Totally unexpected is a documentary on big game hunting that doesn’t come down squarely on one side of the controversy surrounding the pastime. Co-directors Christina Clusiau and Shaul Schwarz do an admirable job of laying out the facts in Trophy, leaving the viewer to contemplate how these moving pieces create a blurred line between conservation and commerce.
Expect a couple of scenes that might be difficult to watch – after all, it is a documentary on hunting animals. There are plenty of facts and statistics provided, with one of the most staggering being that since 1970, the world has lost 60% of its wild animals. Rhinos alone are down from 500,000 to 30,000, and we meet a rhino breeder who has devoted his life and fortune to saving the species. On the surface, his stance seems difficult to debate, but African law prevents the sale of rhino horn, which means this breeder is sitting on millions of dollars of warehoused horns, while poachers profit by picking off his animals and selling the horns on the black market. Not so clear now, is it?

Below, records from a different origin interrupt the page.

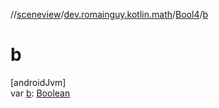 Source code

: //[sceneview](../../../index.md)/[dev.romainguy.kotlin.math](../index.md)/[Bool4](index.md)/[b](b.md)

# b

[androidJvm]\
var [b](b.md): [Boolean](https://kotlinlang.org/api/latest/jvm/stdlib/kotlin/-boolean/index.html)
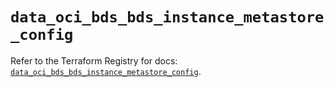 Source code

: # `data_oci_bds_bds_instance_metastore_config`

Refer to the Terraform Registry for docs: [`data_oci_bds_bds_instance_metastore_config`](https://registry.terraform.io/providers/hashicorp/oci/7.19.0/docs/data-sources/bds_bds_instance_metastore_config).
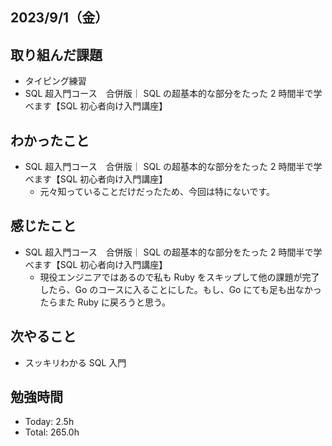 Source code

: ## 2023/9/1（金）

## 取り組んだ課題

- タイピング練習
- SQL 超入門コース　合併版｜ SQL の超基本的な部分をたった 2 時間半で学べます【SQL 初心者向け入門講座】

## わかったこと

- SQL 超入門コース　合併版｜ SQL の超基本的な部分をたった 2 時間半で学べます【SQL 初心者向け入門講座】
  - 元々知っていることだけだったため、今回は特にないです。

## 感じたこと

- SQL 超入門コース　合併版｜ SQL の超基本的な部分をたった 2 時間半で学べます【SQL 初心者向け入門講座】
  - 現役エンジニアではあるので私も Ruby をスキップして他の課題が完了したら、Go のコースに入ることにした。もし、Go にても足も出なかったらまた Ruby に戻ろうと思う。

## 次やること

- スッキリわかる SQL 入門

## 勉強時間

- Today: 2.5h
- Total: 265.0h
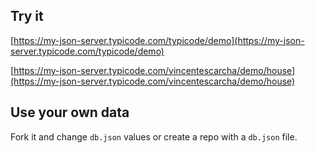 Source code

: ## Try it

[https://my-json-server.typicode.com/typicode/demo](https://my-json-server.typicode.com/typicode/demo)

[https://my-json-server.typicode.com/vincentescarcha/demo/house](https://my-json-server.typicode.com/vincentescarcha/demo/house)

## Use your own data

Fork it and change `db.json` values or create a repo with a `db.json` file.
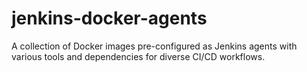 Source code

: # jenkins-docker-agents
A collection of Docker images pre-configured as Jenkins agents with various tools and dependencies for diverse CI/CD workflows.
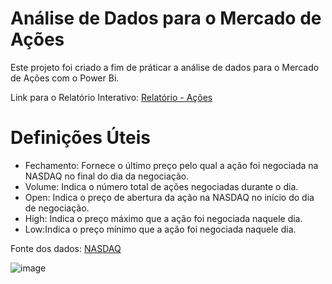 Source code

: # Análise de Dados para o Mercado de Ações

Este projeto foi criado a fim de práticar a análise de dados para o Mercado de Ações com o Power Bi.

Link para o Relatório Interativo: [Relatório - Ações](https://app.powerbi.com/view?r=eyJrIjoiNGJkMGViYzgtMTJmZS00OTg5LWE0NDQtNTNlMDJiYTEwMGRmIiwidCI6IjIyYWJlM2MwLWFhMzAtNDFlZS1iN2U1LTBiNGJmODk1OGM5YyJ9)


# Definições Úteis 

* Fechamento: Fornece o último preço pelo qual a ação foi negociada na NASDAQ no  final  do  dia  da  negociação.
* Volume: Indica o número total de ações negociadas durante o dia.
* Open: Indica o preço de abertura da ação na NASDAQ no início do dia de negociação. 
* High: Indica o preço máximo que a ação foi negociada naquele dia.
* Low:Indica o preço mínimo que a ação foi negociada naquele dia.


Fonte dos dados: [NASDAQ](https://www.nasdaq.com/)

![image](https://user-images.githubusercontent.com/73412627/227751162-7216c962-df81-416d-b205-2b99da284d69.png)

Additional segments involve elephants, alligators and other species. We visit the massive Safari Club hunting convention in Las Vegas, as well as stock auctions where breeders battle over the next generation. The safari clubs argue that much of the money paid by big game hunters is distributed back into the conservation efforts of the country, though the corruption of politicians can’t be ignored.

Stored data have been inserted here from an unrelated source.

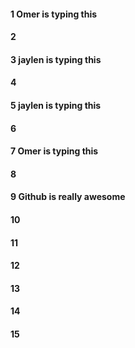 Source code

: #### 1 Omer is typing this
#### 2
#### 3 jaylen is typing this
#### 4
#### 5 jaylen is typing this
#### 6
#### 7 Omer is typing this
#### 8
#### 9 Github is really awesome
#### 10
#### 11
#### 12
#### 13
#### 14
#### 15
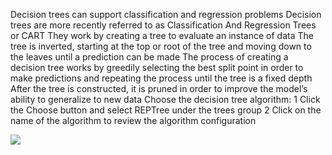 Decision trees can support classification and regression problems Decision trees are more
recently referred to as Classification And Regression Trees or CART They work by creating
a tree to evaluate an instance of data The tree is inverted, starting at the top or root of the
tree and moving down to the leaves until a prediction can be made The process of creating a
decision tree works by greedily selecting the best split point in order to make predictions and
repeating the process until the tree is a fixed depth After the tree is constructed, it is pruned
in order to improve the model’s ability to generalize to new data Choose the decision tree
algorithm:
1 Click the Choose button and select REPTree under the trees group
2 Click on the name of the algorithm to review the algorithm configuration

![](https://github.com/fenago/katacoda-scenarios/raw/master/machine-learning-mastery-weka/machine-learning-mastery-weka-chapter-18/steps/images/95.png)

The contrast between shooters and hunters, killers and sportsmen, is noted and legitimate detailed information is provided. Focus goes to the “Big 5”: hunters trying to bag a water buffalo, leopard, elephant, lion and rhino. The process is slow and expensive, and the three affected tentacles – hunting, breeding, conservation – have evolved to facilitate the future of the species and those dependent on the industries.

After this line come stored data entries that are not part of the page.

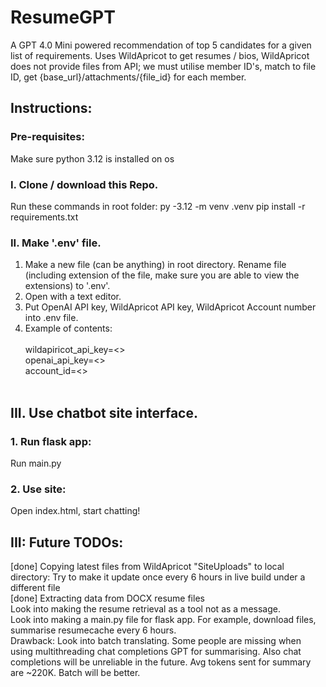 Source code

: # ResumeGPT
A GPT 4.0 Mini powered recommendation of top 5 candidates for a given list of requirements. Uses WildApricot to get resumes / bios, WildApricot does not provide files from API; we must utilise member ID's, match to file ID, get {base_url}/attachments/{file_id} for each member.
## Instructions:
### Pre-requisites:
Make sure python 3.12 is installed on os

### I. Clone / download this Repo.
Run these commands in root folder:
py -3.12 -m venv .venv
pip install -r requirements.txt

### II. Make '.env' file.
1. Make a new file (can be anything) in root directory. Rename file (including extension of the file, make sure you are able to view the extensions) to '.env'.
2. Open with a text editor.
3. Put OpenAI API key, WildApricot API key, WildApricot Account number into .env file. </br>
3. Example of contents:<br /><br />
wildapiricot_api_key=<><br />
openai_api_key=<><br />
account_id=<><br /><br />

## III. Use chatbot site interface.
### 1. Run flask app: 
Run main.py
### 2. Use site:
Open index.html, start chatting!

## III: Future TODOs:
[done] Copying latest files from WildApricot "SiteUploads" to local directory: Try to make it update once every 6 hours in live build under a different file<br />
[done] Extracting data from DOCX resume files<br />
Look into making the resume retrieval as a tool not as a message.<br />
Look into making a main.py file for flask app. For example, download files, summarise resumecache every 6 hours.<br />
Drawback: Look into batch translating. Some people are missing when using multithreading chat completions GPT for summarising. Also chat completions will be unreliable in the future. Avg tokens sent for summary are ~220K. Batch will be better.<br />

Hunter’s remorse is admitted, as is a connection to the animals by the otherwise stoic and businesslike breeders. When one hunter quotes the Bible in saying that man shall have dominion over animals, it’s a reminder that no matter one’s stance on these topics, there is always an argument to be had and a defense to be made. The still unanswered question is can the industry be run in a manner that allows the animals to survive, the villagers to benefit, and the vendors to profit? In theory, this seems doable…but reality and self-interest often destroy best intentions.